Data for analysis:
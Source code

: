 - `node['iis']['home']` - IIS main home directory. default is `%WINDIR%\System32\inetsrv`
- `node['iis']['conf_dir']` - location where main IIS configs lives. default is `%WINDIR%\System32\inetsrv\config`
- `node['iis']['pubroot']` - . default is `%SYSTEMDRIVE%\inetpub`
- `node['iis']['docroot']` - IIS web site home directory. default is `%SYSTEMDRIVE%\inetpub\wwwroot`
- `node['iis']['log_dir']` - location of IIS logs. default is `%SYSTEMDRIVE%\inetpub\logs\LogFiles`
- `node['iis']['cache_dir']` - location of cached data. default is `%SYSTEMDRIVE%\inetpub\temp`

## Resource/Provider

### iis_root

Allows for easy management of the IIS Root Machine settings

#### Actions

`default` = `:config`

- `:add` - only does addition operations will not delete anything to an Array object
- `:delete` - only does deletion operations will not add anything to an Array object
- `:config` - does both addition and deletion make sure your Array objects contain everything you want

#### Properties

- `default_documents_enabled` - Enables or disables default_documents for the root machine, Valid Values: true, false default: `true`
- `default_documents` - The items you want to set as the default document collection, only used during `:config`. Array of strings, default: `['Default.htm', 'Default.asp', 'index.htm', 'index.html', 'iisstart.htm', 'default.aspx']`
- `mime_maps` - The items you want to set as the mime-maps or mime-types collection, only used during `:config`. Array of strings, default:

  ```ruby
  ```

Work order:
All that is needed is the number of lines in the listing holding the word "inetsrv".

Answer below:
2